I’m drowning in poop

Recently I went to brunch with some girlfriends and Maggie. Everything was great. I was hearing about their drunken debacles from the night before and then decided to tell a story about something funny that happened to me. A story about poop.

I’m not going to get into details of my poop story, needless to say everyone laughed, albeit politely. Then my bff Leslie brings to my attention that I’m talking about poop. Yep, it has happened. I never thought it would, but I now openly discuss baby poop, dog poop and the fact that I barely have the time for myself. Well, the scoop on poop ends here.

At least for now, unless you ask. All you need to know is…most days Maggie poops and I have to clean her gdiaper. Most days our dog Gilmore poops and I have to pick it up with a baggie. It is surprising that I’m not covered in poop by the end of the day. Now if only I could train both of them to use the bathroom, I’d be in heaven.

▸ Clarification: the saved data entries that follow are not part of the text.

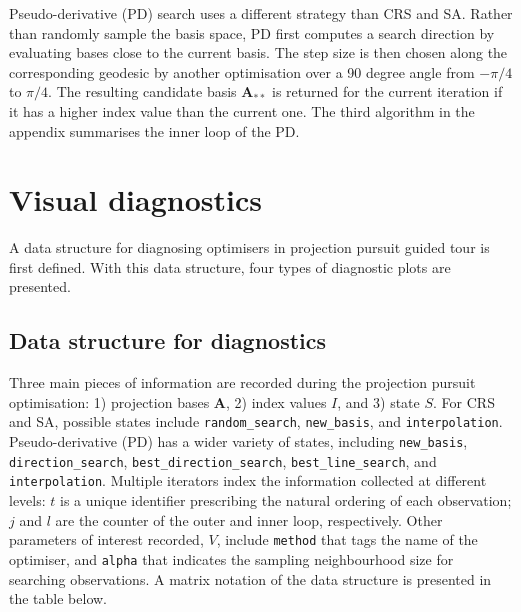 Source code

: Pseudo-derivative (PD) search uses a different strategy than CRS and SA.
Rather than randomly sample the basis space, PD first computes a search
direction by evaluating bases close to the current basis. The step size
is then chosen along the corresponding geodesic by another optimisation
over a 90 degree angle from \(-\pi/4\) to \(\pi/4\). The resulting
candidate basis \(\mathbf{A}_{**}\) is returned for the current
iteration if it has a higher index value than the current one. The third
algorithm in the appendix summarises the inner loop of the PD.

\hypertarget{vis-diag}{%
\section{Visual diagnostics}\label{vis-diag}}

A data structure for diagnosing optimisers in projection pursuit guided
tour is first defined. With this data structure, four types of
diagnostic plots are presented.

\hypertarget{data-structure-for-diagnostics}{%
\subsection{Data structure for
diagnostics}\label{data-structure-for-diagnostics}}

Three main pieces of information are recorded during the projection
pursuit optimisation: 1) projection bases \(\mathbf{A}\), 2) index
values \(I\), and 3) state \(S\). For CRS and SA, possible states
include \texttt{random\_search}, \texttt{new\_basis}, and
\texttt{interpolation}. Pseudo-derivative (PD) has a wider variety of
states, including \texttt{new\_basis}, \texttt{direction\_search},
\texttt{best\_direction\_search}, \texttt{best\_line\_search}, and
\texttt{interpolation}. Multiple iterators index the information
collected at different levels: \(t\) is a unique identifier prescribing
the natural ordering of each observation; \(j\) and \(l\) are the
counter of the outer and inner loop, respectively. Other parameters of
interest recorded, \(V\), include \texttt{method} that tags the name of
the optimiser, and \texttt{alpha} that indicates the sampling
neighbourhood size for searching observations. A matrix notation of the
data structure is presented in the table below.

\newpage

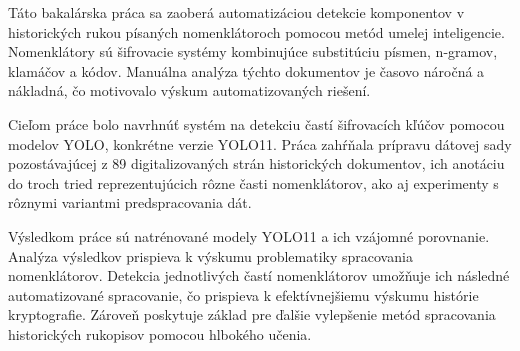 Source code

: Táto bakalárska práca sa zaoberá automatizáciou detekcie komponentov v historických rukou písaných nomenklátoroch pomocou metód umelej inteligencie. Nomenklátory sú šifrovacie systémy kombinujúce substitúciu písmen, n-gramov, klamáčov a kódov. Manuálna analýza týchto dokumentov je časovo náročná a nákladná, čo motivovalo výskum automatizovaných riešení. 

Cieľom práce bolo navrhnúť systém na detekciu častí šifrovacích kľúčov pomocou modelov YOLO, konkrétne verzie YOLO11. Práca zahŕňala prípravu dátovej sady pozostávajúcej z 89 digitalizovaných strán historických dokumentov, ich anotáciu do troch tried reprezentujúcich rôzne časti nomenklátorov, ako aj experimenty s rôznymi variantmi predspracovania dát. 

Výsledkom práce sú natrénované modely YOLO11 a ich vzájomné porovnanie. Analýza výsledkov prispieva k výskumu problematiky spracovania nomenklátorov. Detekcia jednotlivých častí nomenklátorov umožňuje ich následné automatizované spracovanie, čo prispieva k efektívnejšiemu výskumu histórie kryptografie. Zároveň poskytuje základ pre ďalšie vylepšenie metód spracovania historických rukopisov pomocou hlbokého učenia.  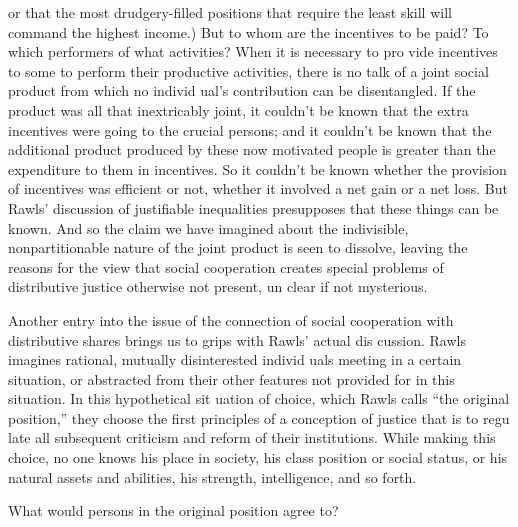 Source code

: \documentclass[11pt,openany]{book}
\begin{document}
or that the most drudgery-filled positions that require the least skill will command the highest income.) But to whom are the incentives to be paid? To which performers of what activities? When it is necessary to pro vide incentives to some to perform their productive activities, there is no talk of a joint social product from which no individ ual's contribution can be disentangled. If the product was all that inextricably joint, it couldn't be known that the extra incentives were going to the crucial persons; and it couldn't be known that the additional product produced by these now motivated people is greater than the expenditure to them in incentives. So it couldn't be known whether the provision of incentives was efficient or not, whether it involved a net gain or a net loss. But Rawls' discussion of justifiable inequalities presupposes that these things can be known. And so the claim we have imagined about the indivisible, nonpartitionable nature of the joint product is seen to dissolve, leaving the reasons for the view that social cooperation creates special problems of distributive justice otherwise not present, un clear if not mysterious. 

Another entry into the issue of the connection of social cooperation with distributive shares brings us to grips with Rawls' actual dis cussion. Rawls imagines rational, mutually disinterested individ uals meeting in a certain situation, or abstracted from their other features not provided for in this situation. In this hypothetical sit uation of choice, which Rawls calls ``the original position,'' they choose the first principles of a conception of justice that is to regu late all subsequent criticism and reform of their institutions. While making this choice, no one knows his place in society, his class position or social status, or his natural assets and abilities, his strength, intelligence, and so forth. 

What would persons in the original position agree to? 
\end{document}
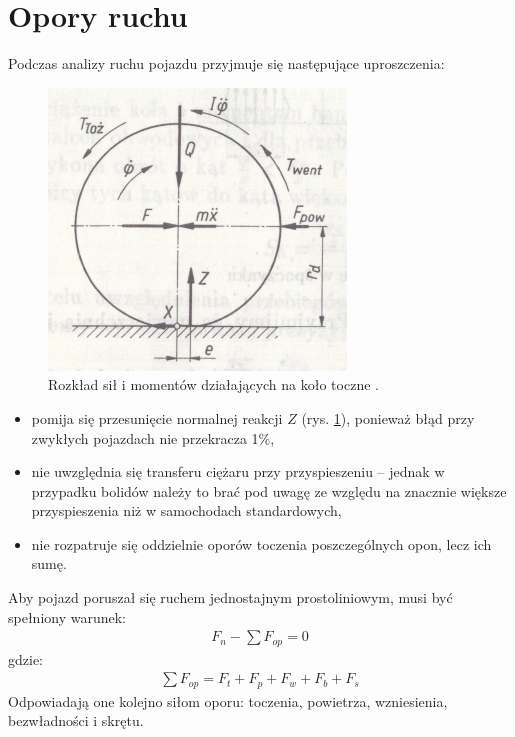 \documentclass{article}
\begin{document}
	\section{Opory ruchu}
	Podczas analizy ruchu pojazdu przyjmuje się następujące uproszczenia:
	\begin{figure}[h!]
		\centering
		\includegraphics{rozklad_kolo_toczone.jpg}
		\caption{Rozkład sił i momentów działających na koło toczne \cite{Arczynski}.}
		\label{fig:rozklad_kolo_toczone}
	\end{figure}
	\begin{itemize}
		\item pomija się przesunięcie normalnej reakcji $Z$ (rys. \ref{fig:rozklad_kolo_toczone}), ponieważ błąd przy zwykłych pojazdach nie przekracza 1\%,
		\item nie uwzględnia się transferu ciężaru przy przyspieszeniu – jednak w przypadku bolidów należy to brać pod uwagę ze względu na znacznie większe przyspieszenia niż w samochodach standardowych,
		\item nie rozpatruje się oddzielnie oporów toczenia poszczególnych opon, lecz ich sumę.
	\end{itemize}
	Aby pojazd poruszał się ruchem jednostajnym prostoliniowym, musi być spełniony warunek:
	\begin{align}
		F_n-\sum F_{op}=0
	\end{align}
	gdzie:
	\begin{align}
		\sum F_{op}=F_t+F_p+F_w+F_b+F_s
	\end{align}
	Odpowiadają one kolejno siłom oporu: toczenia, powietrza, wzniesienia, bezwładności i skrętu.
	
\end{document}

Of course I think Maggie will learn to use the toilet before Gilmore, but I’d love it if he tried. :)

 

Hiking therapy and butt toning

I had a realization that I am a hiking enthusiast.  It’s not like this should have been a surprise.  I based my entire decision of buying a baby stroller around the question of “Which stroller is best for the hiking trails?” Answer: Bob Revolution Stroller.  One caveat is, a stroller good for hiking trails doesn’t mean a stroller that is easy to push up a hiking trail.  I guess that’s kind of the point, but phew, it’s a serious workout!  Exciting and exhausting at the same time.

For 10 years, I lived in Hollywood and would walk to hike Runyan Canyon on a daily basis. When I was feeling overly ambitious I would run the trails. It gave me clarity and peace every time I did it.  It’s my therapy.  There are times I must’ve looked like a crazy lady walking up the canyon, crying to myself, but by the end of the hike I was better. Of course, there are the actual crazies, such as my drag queen schizo neighbor Pam, that really draws attention.  Truth be told, not many people noticed me on those days.

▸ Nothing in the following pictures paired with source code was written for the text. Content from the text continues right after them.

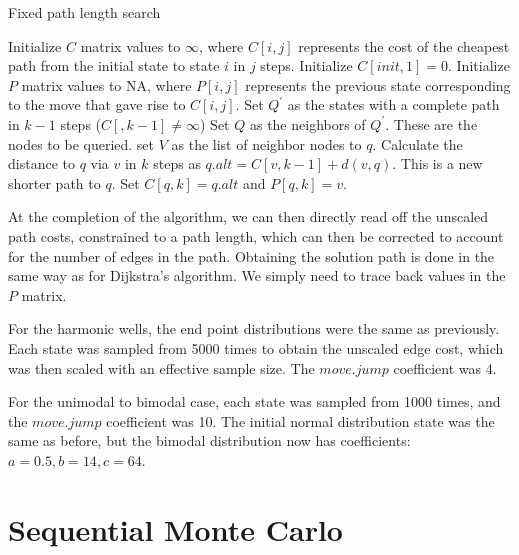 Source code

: \begin{algorithm}
\caption{Fixed path length search}
\begin{algorithmic}[1]
    \STATE Initialize $C$ matrix values to $\infty$, where $C[i,j]$ represents the cost of the cheapest path from the initial state to state $i$ in $j$ steps.
    \STATE Initialize $C[init,1]=0$.
    \STATE Initialize $P$ matrix values to NA, where $P[i,j]$ represents the previous state corresponding to the move that gave rise to $C[i,j]$.
        \STATE Set $Q^\prime$ as the states with a complete path in $k-1$ steps ($C[,k-1]\neq \infty$)
        \STATE Set $Q$ as the neighbors of $Q^\prime$. These are the nodes to be queried.
            \STATE set $V$ as the list of neighbor nodes to $q$.
                \STATE Calculate the distance to $q$ via $v$ in $k$ steps as $q.alt = C[v,k-1] + d(v,q)$.
                    \STATE This is a new shorter path to $q$.
                    \STATE Set $C[q,k] = q.alt$ and $P[q,k] = v$.
                \ENDIF
            \ENDFOR
        \ENDFOR
    \ENDFOR
\end{algorithmic}
\end{algorithm}

At the completion of the algorithm, we can then directly read off the unscaled path costs, constrained to a path length, which can then be corrected to account for the number of edges in the path.
Obtaining the solution path is done in the same way as for Dijkstra's algorithm. 
We simply need to trace back values in the $P$ matrix.

For the harmonic wells, the end point distributions were the same as previously. Each state was sampled from 5000 times to obtain the unscaled edge cost, which was then scaled with an effective sample size. The $move.jump$ coefficient was 4.

For the unimodal to bimodal case, each state was sampled from 1000 times, and the $move.jump$ coefficient was 10. The initial normal distribution state was the same as before, but the bimodal distribution now has coefficients: $a=0.5, b=14, c=64$.

\section{Sequential Monte Carlo} %
\label{sec:sequential_monte_carlo}






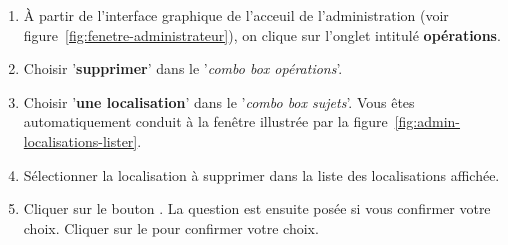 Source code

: \begin{enumerate}[1)]
	\item \`A partir de l'interface graphique de l'acceuil de
		l'administration (voir figure~\ref{fig:fenetre-administrateur}),
		on clique sur l'onglet intitul\'e \textbf{op\'erations}. 
		
	\item Choisir '\textbf{supprimer}' dans le '\emph{combo box
		op\'erations}'.
		
	\item Choisir '\textbf{une localisation}' dans le '\emph{combo box
		sujets}'. Vous \^etes automatiquement conduit \`a la fen\^etre
		illustr\'ee par la figure~\ref{fig:admin-localisations-lister}.
		
	\item S\'electionner la localisation \`a supprimer dans la liste
		des localisations affich\'ee.
		
	\item Cliquer sur le bouton . La question
		est ensuite pos\'ee si vous confirmer votre choix.
		Cliquer sur le  pour confirmer votre choix.
\end{enumerate}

Say what you want about LA, but for most of us that live here and love to be outdoors, the hiking trails are our nirvana.  It’s a great place to meet a friend, get a workout and bond.  The trails are therapeutic and they don’t smell like the city.  They smell like the outdoors, you know “poop and trees”, but in a good way.

I now live closer to Fryman Canyon and at first was bummed to leave the Runyan Canyon trail in Hollywood.  But now, I love Fryman.   In fact, I think I’m in love with Fryman (don’t tell my husband).  The hike is not as difficult, but you get just as much therapy from it.  It’s amazing what a little bit of nature will do for the soul.

Today, I realized I’m not the only one who hikes for therapy.  Everyone does, if they know it or not.  With each pair of hikers I passed by I overheard one or the other ranting about their life.  It’s not just hiking.  It’s obvious to me, it’s “couples hiking therapy”.  If your couple is your partner or your friend, if they are loud, or talk at a mere whisper, the outcome was the same for everyone.  Hiking is therapeutic.  Even if you are hiking alone, like I do sometimes, you can get as much therapy from the trails as the couples, it’s just more of an inward reflection.  Let’s call it “mommy peace therapy”.

So if you are looking for some therapy and want to tone your butt in the process, I’d recommend getting out and hiking a canyon.   It’s free, it’s healthy and the only thing you need to worry about is walking into the crazy crying lady…because she, and by she I mean I, won’t be thrilled about that.